Look for my next blog post to provide a skill that guides you through the development of your own Flywheel skill. Skills all the way down!


Where This Applies

  • Agent pipelines. Instrument routing, classification, and response quality across your agent network. The walkthrough above is a real pattern.
  • Prompt engineering. Instrument the LLM call, log output quality, let the flywheel suggest prompt tweaks one at a time.
  • Performance tuning. Instrument latency and throughput, let the flywheel suggest config or code changes, measure the delta.
  • Data pipeline accuracy. Instrument transformation outputs, let the flywheel suggest changes to parsing or mapping logic.
  • Search relevance. Instrument result rankings, let the flywheel suggest scoring adjustments.
  • Any process with measurable output and tunable parameters.

The Expensive Part of Development

The expensive part of development isn't writing code.
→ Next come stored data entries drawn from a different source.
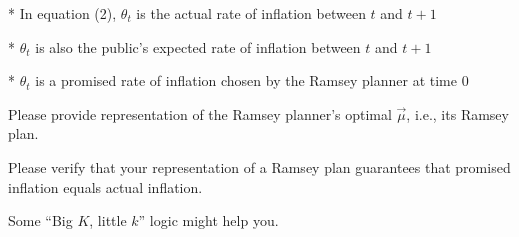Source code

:   * In equation (2), $ \theta_t $ is the actual rate of inflation
  between $ t $ and $ t+1 $
  
  * $ \theta_t $ is also the public's
  expected rate of inflation between $ t $ and $ t+1 $

  * $ \theta_t $ is a promised rate of inflation
  chosen by the Ramsey planner at time $ 0 $  


\medskip 
{} Please provide  representation of the Ramsey planner's optimal  $\vec \mu$, i.e., its Ramsey plan.


\medskip
{} Please verify that your representation  of a Ramsey plan guarantees that promised
inflation equals actual inflation. 


\medskip {} Some  ``Big $K$, little $k$'' logic might help you.


\bye






\bye
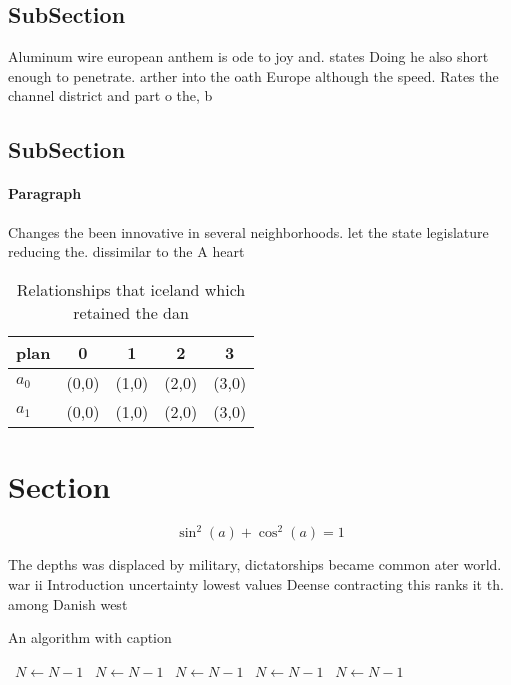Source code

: \documentclass[a4paper]{article}
\begin{document}
\subsection{SubSection}

Aluminum wire european anthem is ode to joy and. states Doing he also short enough to penetrate. arther into the oath Europe although the speed. Rates the channel district and part o the, b

\subsection{SubSection}

\paragraph{Paragraph}
Changes the been innovative in several neighborhoods. let the state legislature reducing the. dissimilar to the A heart


\begin{table}
\begin{adjustbox}{width=0.6\columnwidth}
\begin{tabular}{|l|l|l|l|l|}
\hline
\textbf{plan} & \multicolumn{1}{c|}{\textbf{0}} & \multicolumn{1}{c|}{\textbf{1}} & \multicolumn{1}{c|}{\textbf{2}} & \multicolumn{1}{c|}{\textbf{3}} \\ \hline
\textbf{$a_0$}  & (0,0) & (1,0) & (2,0) & (3,0) \\ \hline
\textbf{$a_1$}  & (0,0) & (1,0) & (2,0) & (3,0) \\ \hline
\end{tabular}
\end{adjustbox}
\caption{Relationships that iceland which retained the dan
}
\end{table}

\section{Section}

\[ \sin^2(a)+\cos^2(a) = 1 \]

The depths was displaced by military, dictatorships became common ater world. war ii Introduction uncertainty lowest values Deense contracting this ranks it th. among Danish west 

\begin{algorithm}
\caption{An algorithm with caption}
\begin{algorithmic}
\    \State $N \gets N - 1$
\    \State $N \gets N - 1$
\    \State $N \gets N - 1$
\    \State $N \gets N - 1$
\    \State $N \gets N - 1$
\EndWhile
\end{algorithmic}
\end{algorithm}
\end{document}
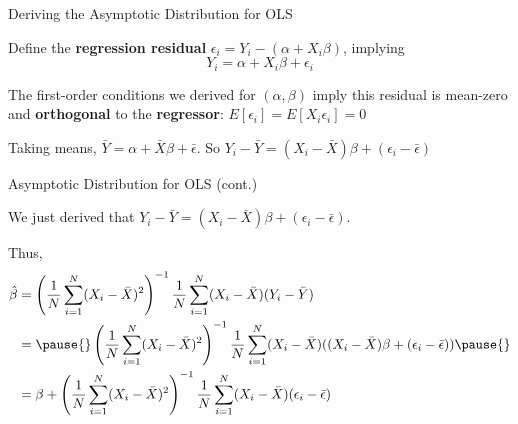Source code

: \documentclass[11pt,english,handout]{beamer}
\newenvironment{wideitemize}{\itemize\addtolength{\itemsep}{10pt}}{\enditemize}
\begin{document}
\begin{frame}{Deriving the Asymptotic Distribution for OLS}
\begin{wideitemize}

\item
Define the \textbf{regression residual} $\epsilon_i = Y_i - (\alpha+X_i \beta)$, implying
\begin{equation*}
Y_i = \alpha + X_i \beta + \epsilon_i	
\end{equation*}

\pause
\item
The first-order conditions we derived for $(\alpha,\beta)$ imply this residual is mean-zero and \textbf{orthogonal} to the \textbf{regressor}: $E[\epsilon_i] = E[X_i \epsilon_i] =0$

\pause
\item
Taking means, $\bar{Y} = \alpha + \bar{X} \beta + \bar{\epsilon}$. \pause So $Y_i - \bar{Y} = (X_i - \bar{X})\beta + (\epsilon_i-\bar\epsilon)$

\end{wideitemize}

\end{frame}

\begin{frame}{Asymptotic Distribution for OLS (cont.)}
	\begin{wideitemize}
		
		\item
		We just derived that $Y_i - \bar{Y} = (X_i - \bar{X})\beta + (\epsilon_i-\bar\epsilon)$. 
		
		\item
		Thus,
		\begin{align*}
			\hat\beta &=\left( \frac{1}{N} \sum_{i=1}^N (X_i - \bar{X})^2 \right)^{-1}   \frac{1}{N} \sum_{i=1}^{N} (X_i - \bar{X})(Y_i - \bar{Y})   \\
			&=\pause{} \left( \frac{1}{N} \sum_{i=1}^N (X_i - \bar{X})^2 \right)^{-1}   \frac{1}{N} \sum_{i=1}^{N} (X_i - \bar{X})((X_i - \bar{X})\beta + (\epsilon_i-\bar\epsilon) ) \pause{} \\
			& =\beta + \left( \frac{1}{N} \sum_{i=1}^N (X_i - \bar{X})^2 \right)^{-1}   \frac{1}{N} \sum_{i=1}^{N} (X_i - \bar{X}) (\epsilon_i - \bar\epsilon)
		\end{align*}
\end{wideitemize}	
\end{frame}
\end{document}
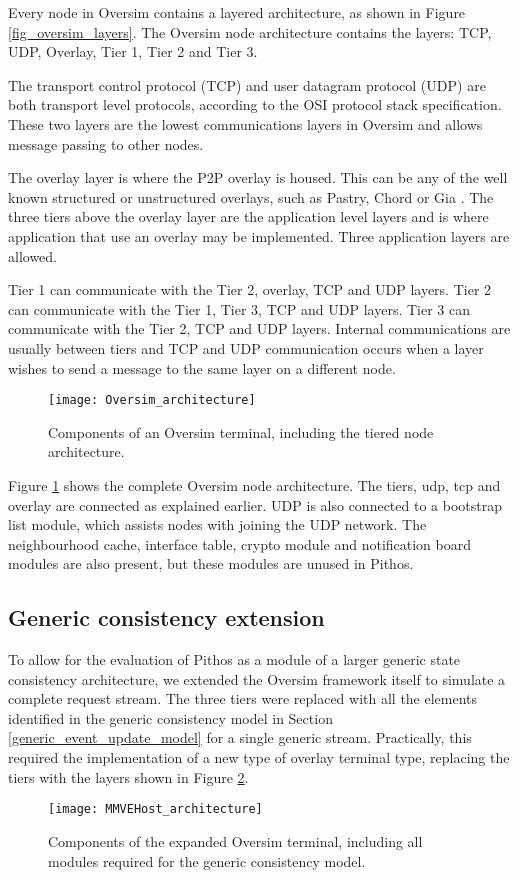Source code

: Every node in Oversim contains a layered architecture, as shown in Figure \ref{fig_oversim_layers}. The Oversim node architecture contains the layers: TCP, UDP, Overlay, Tier 1, Tier 2 and Tier 3.

The transport control protocol (TCP) and user datagram protocol (UDP) are both transport level protocols, according to the OSI protocol stack specification. These two layers are the lowest communications layers in Oversim and allows message passing to other nodes.

The overlay layer is where the P2P overlay is housed. This can be any of the well known structured or unstructured overlays, such as Pastry, Chord or Gia \cite{Chawathe_gia}. The three tiers above the overlay layer are the application level layers and is where application that use an overlay may be implemented. Three application layers are allowed.

Tier 1 can communicate with the Tier 2, overlay, TCP and UDP layers. Tier 2 can communicate with the Tier 1, Tier 3, TCP and UDP layers. Tier 3 can communicate with the Tier 2, TCP and UDP layers. Internal communications are usually between tiers and TCP and UDP communication occurs when a layer wishes to send a message to the same layer on a different node.

\begin{figure}[htbp]
 \centering
 \texttt{[image: Oversim\_architecture]}
 \caption{Components of an Oversim terminal, including the tiered node architecture.}
 \label{fig_oversim_architecture}
\end{figure}
%
Figure \ref{fig_oversim_architecture} shows the complete Oversim node architecture. The tiers, udp, tcp and overlay are connected as explained earlier. UDP is also connected to a bootstrap list module, which assists nodes with joining the UDP network. The neighbourhood cache, interface table, crypto module and notification board modules are also present, but these modules are unused in Pithos.

    \subsection{Generic consistency extension}
    \label{generic_consistency_extension}

To allow for the evaluation of Pithos as a module of a larger generic state consistency architecture, we extended the Oversim framework itself to simulate a complete request stream. The three tiers were replaced with all the elements identified in the generic consistency model in Section \ref{generic_event_update_model} for a single generic stream. Practically, this required the implementation of a new type of overlay terminal type, replacing the tiers with the layers shown in Figure \ref{fig_mmvehost_architecture}.
%
\begin{figure}[htbp]
 \centering
 \texttt{[image: MMVEHost\_architecture]}
 \caption{Components of the expanded Oversim terminal, including all modules required for the generic consistency model.}
 \label{fig_mmvehost_architecture}
\end{figure}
It's the iteration cycle:

  1. Make a change
  2. Wait for it to build/deploy/run
  3. Look at the output
  4. Think about what to try next
  5. Go to 1

Steps 2-4 are where hours disappear. The flywheel automates 2-4 and compresses the wall-clock time of each iteration from minutes (or hours) to seconds.

You still do step 1 — or rather, you approve step 1. The flywheel proposes. You decide.


What This Isn't

  • Not auto-pilot. The human approves every change. The flywheel suggests; you decide.
  • Not a test suite. Tests assert correctness. The flywheel optimizes toward "better" on a continuous scale.
  • Not prompt-and-pray. Each iteration is measured, compared, and scoped. You see the delta. You know what changed and why.

Closing Thought

The developers who ship fastest aren't the ones who type fastest. They're the ones who iterate fastest. A flywheel doesn't make you smarter — it makes the gap between "I wonder if this would work" and "here's the data" almost zero.

Build the flywheel. Let it spin. Save your judgment for the decisions that matter.